Any young people who express an interest will be asked to complete an application form outlining their care and support needs. They are also asked to identify 2 or 3 individual independence targets they would like to achieve during their stay. Once applications are assessed and accepted by the College, the young people and their parents are invited to visit the College for an open day before the two week stay takes place.
Phase 2: Residential programme
The two week stay takes place in Hereward’s residential accommodation – The Lodge. The Lodge is a newly refurbished, fully accessible building with individual bedrooms and communal living spaces. Our highly trained staff work with each young person to create a care plan and focus on their goals to develop the skills they need to support independent living.
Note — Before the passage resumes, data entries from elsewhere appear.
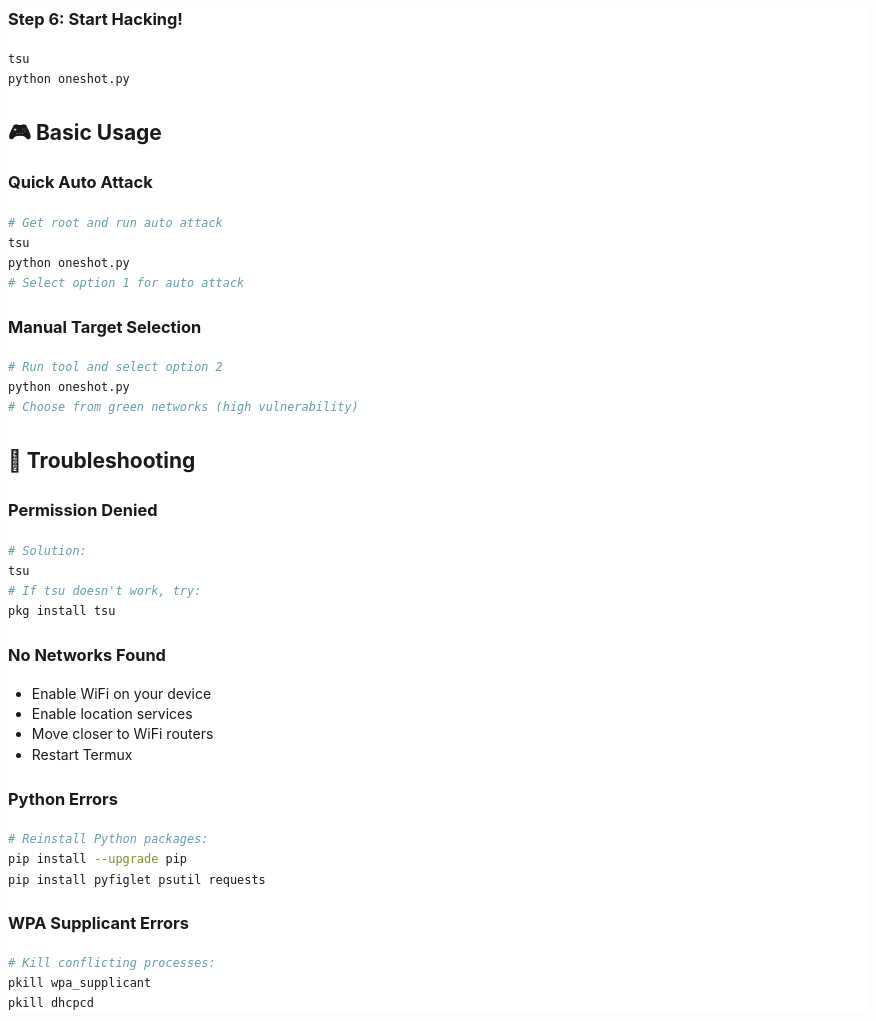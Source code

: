 ### **Step 6: Start Hacking!**
```bash
tsu
python oneshot.py
```

## 🎮 **Basic Usage**

### **Quick Auto Attack**
```bash
# Get root and run auto attack
tsu
python oneshot.py
# Select option 1 for auto attack
```

### **Manual Target Selection**
```bash
# Run tool and select option 2
python oneshot.py
# Choose from green networks (high vulnerability)
```

## 🔧 **Troubleshooting**

### **Permission Denied**
```bash
# Solution:
tsu
# If tsu doesn't work, try:
pkg install tsu
```

### **No Networks Found**
- Enable WiFi on your device
- Enable location services
- Move closer to WiFi routers
- Restart Termux

### **Python Errors**
```bash
# Reinstall Python packages:
pip install --upgrade pip
pip install pyfiglet psutil requests
```

### **WPA Supplicant Errors**
```bash
# Kill conflicting processes:
pkill wpa_supplicant
pkill dhcpcd
```
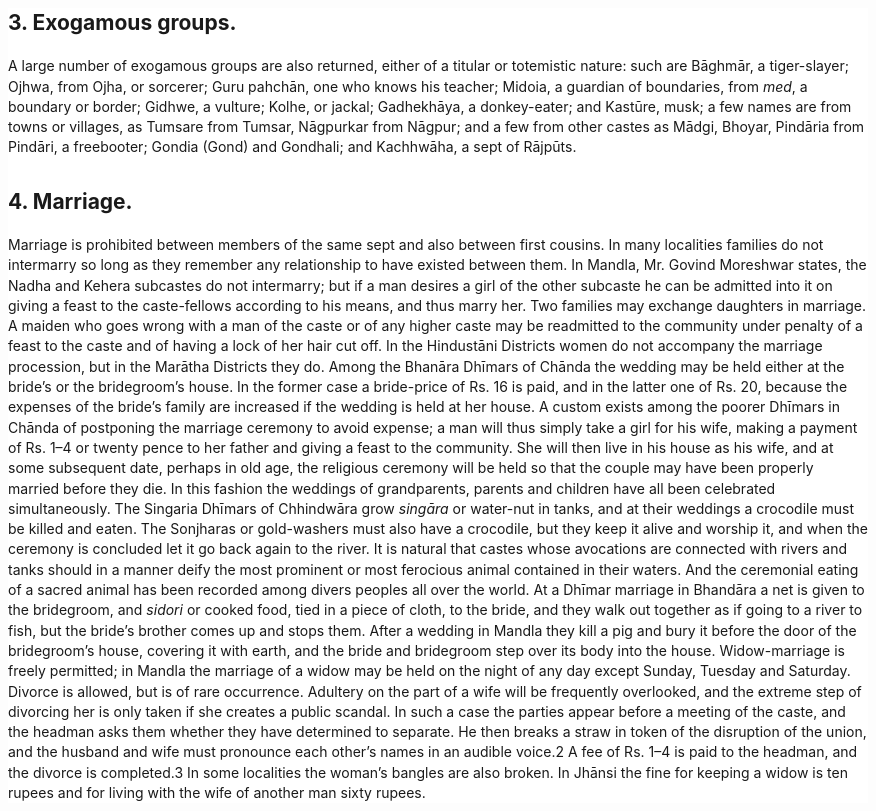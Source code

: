 


## 3. Exogamous groups.

A large number of exogamous groups are also returned, either of a titular or totemistic nature: such are Bāghmār, a tiger-slayer; Ojhwa, from Ojha, or sorcerer; Guru pahchān, one who knows his teacher; Midoia, a guardian of boundaries, from *med*, a boundary or border; Gidhwe, a vulture; Kolhe, or jackal; Gadhekhāya, a donkey-eater; and Kastūre, musk; a few names are from towns or villages, as Tumsare from Tumsar, Nāgpurkar from Nāgpur; and a few from other castes as Mādgi, Bhoyar, Pindāria from Pindāri, a freebooter; Gondia \(Gond\) and Gondhali; and Kachhwāha, a sept of Rājpūts. 



## 4. Marriage.

Marriage is prohibited between members of the same sept and also between first cousins. In many localities families do not intermarry so long as they remember any relationship to have existed between them. In Mandla, Mr. Govind Moreshwar states, the Nadha and Kehera subcastes do not intermarry; but if a man desires a girl of the other subcaste he can be admitted into it on giving a feast to the caste-fellows according to his means, and thus marry her. Two families may exchange daughters in marriage. A maiden who goes wrong with a man of the caste or of any higher caste may be readmitted to the community under penalty of a feast to the caste and of having a lock of her hair cut off. In the Hindustāni Districts women do not accompany the marriage procession, but in the Marātha Districts they do. Among the Bhanāra Dhīmars of Chānda the wedding may be held either at the bride’s or the bridegroom’s house. In the former case a bride-price of Rs. 16 is paid, and in the latter one of Rs. 20, because the expenses of the bride’s family are increased if the wedding is held at her house. A custom exists among the poorer Dhīmars in Chānda of postponing the marriage ceremony to avoid expense; a man will thus simply take a girl for his wife, making a payment of Rs. 1–4 or twenty pence to her father and giving a feast to the community. She will then live in his house as his wife, and at some subsequent date, perhaps in old age, the religious ceremony will be held so that the couple may have been properly married before they die. In this fashion the weddings of grandparents, parents and children have all been celebrated simultaneously. The Singaria Dhīmars of Chhindwāra grow *singāra* or water-nut in tanks, and at their weddings a crocodile must be killed and eaten. The Sonjharas or gold-washers must also have a crocodile, but they keep it alive and worship it, and when the ceremony is concluded let it go back again to the river. It is natural that castes whose avocations are connected with rivers and tanks should in a manner deify the most prominent or most ferocious animal contained in their waters. And the ceremonial eating of a sacred animal has been recorded among divers peoples all over the world. At a Dhīmar marriage in Bhandāra a net is given to the bridegroom, and *sidori* or cooked food, tied in a piece of cloth, to the bride, and they walk out together as if going to a river to fish, but the bride’s brother comes up and stops them. After a wedding in Mandla they kill a pig and bury it before the door of the bridegroom’s house, covering it with earth, and the bride and bridegroom step over its body into the house. Widow-marriage is freely permitted; in Mandla the marriage of a widow may be held on the night of any day except Sunday, Tuesday and Saturday. Divorce is allowed, but is of rare occurrence. Adultery on the part of a wife will be frequently overlooked, and the extreme step of divorcing her is only taken if she creates a public scandal. In such a case the parties appear before a meeting of the caste, and the headman asks them whether they have determined to separate. He then breaks a straw in token of the disruption of the union, and the husband and wife must pronounce each other’s names in an audible voice.2 A fee of Rs. 1–4 is paid to the headman, and the divorce is completed.3 In some localities the woman’s bangles are also broken. In Jhānsi the fine for keeping a widow is ten rupees and for living with the wife of another man sixty rupees. 
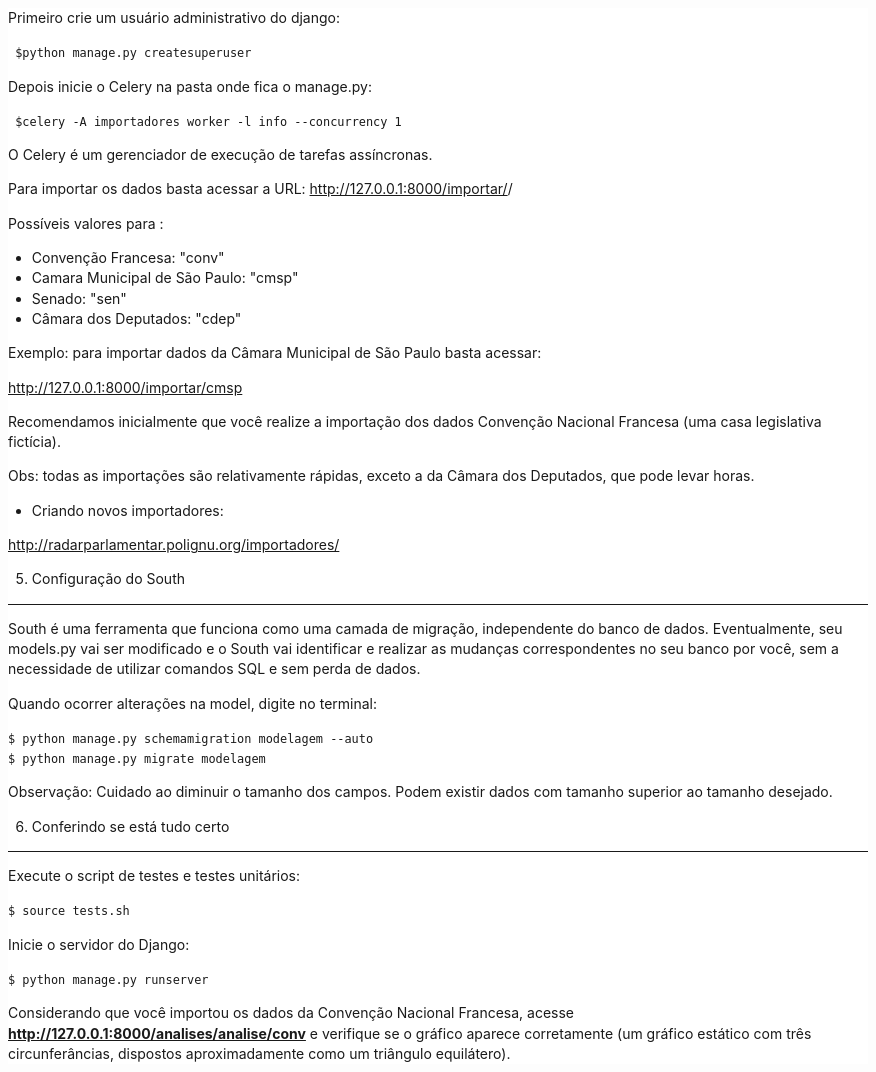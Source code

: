Primeiro crie um usuário administrativo do django:

     $python manage.py createsuperuser

Depois inicie o Celery na pasta onde fica o manage.py:

     $celery -A importadores worker -l info --concurrency 1
     
O Celery é um gerenciador de execução de tarefas assíncronas.

Para importar os dados basta acessar a URL: http://127.0.0.1:8000/importar/<nome-curto-da-casa-legislativa>/

Possíveis valores para <nome-curto-da-casa-legislativa>:

* Convenção Francesa: "conv"
* Camara Municipal de São Paulo: "cmsp"
* Senado: "sen"
* Câmara dos Deputados: "cdep"

Exemplo: para importar dados da Câmara Municipal de São Paulo basta acessar:

http://127.0.0.1:8000/importar/cmsp

Recomendamos inicialmente que você realize a importação dos dados Convenção Nacional Francesa (uma casa legislativa fictícia).

Obs: todas as importações são relativamente rápidas, exceto a da Câmara dos Deputados, que pode levar horas.

- Criando novos importadores:

http://radarparlamentar.polignu.org/importadores/


5. Configuração do South
-------------------------

South é uma ferramenta que funciona como uma camada de migração, independente do banco de dados. Eventualmente, seu models.py vai ser modificado e o South vai identificar e realizar as mudanças correspondentes no seu banco por você, sem a necessidade de utilizar comandos SQL e sem perda de dados.

Quando ocorrer alterações na model, digite no terminal:
	
	$ python manage.py schemamigration modelagem --auto
	$ python manage.py migrate modelagem
	
Observação: Cuidado ao diminuir o tamanho dos campos. Podem existir dados com tamanho superior ao tamanho desejado.

6. Conferindo se está tudo certo
---------------------------------
Execute o script de testes e testes unitários:
    
    $ source tests.sh


Inicie o servidor do Django:

    $ python manage.py runserver

Considerando que você importou os dados da Convenção Nacional Francesa, acesse **http://127.0.0.1:8000/analises/analise/conv** e verifique se o gráfico aparece corretamente (um gráfico estático com três circunferâncias, dispostos aproximadamente como um triângulo equilátero).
The young people will be expected to undertake a range of tasks and independent living activities on a daily basis. These include:
- Planning and budgeting for meals
- Shopping and cooking for others
- Keeping all living areas clean and tidy
- Washing and ironing their own clothes
- Using public transport
- Organising trips in the local community
- Keeping safe in the community
- Being part of a group which plans activities together
Phase 3: Evaluation
In addition, the young people will also practice skills related to the individual independence targets they set prior to the visit. Staff supporting the young people will help keep a record of achievements and progress during the stay.
At the end of the programme, the young people are presented with a record of the activities they have taken part in and a report on the progress made on their individual independence targets. Parents are also asked to provide feedback via a short questionnaire once the young person has returned home to capture any progress they have witnessed and offer suggestions for future improvements.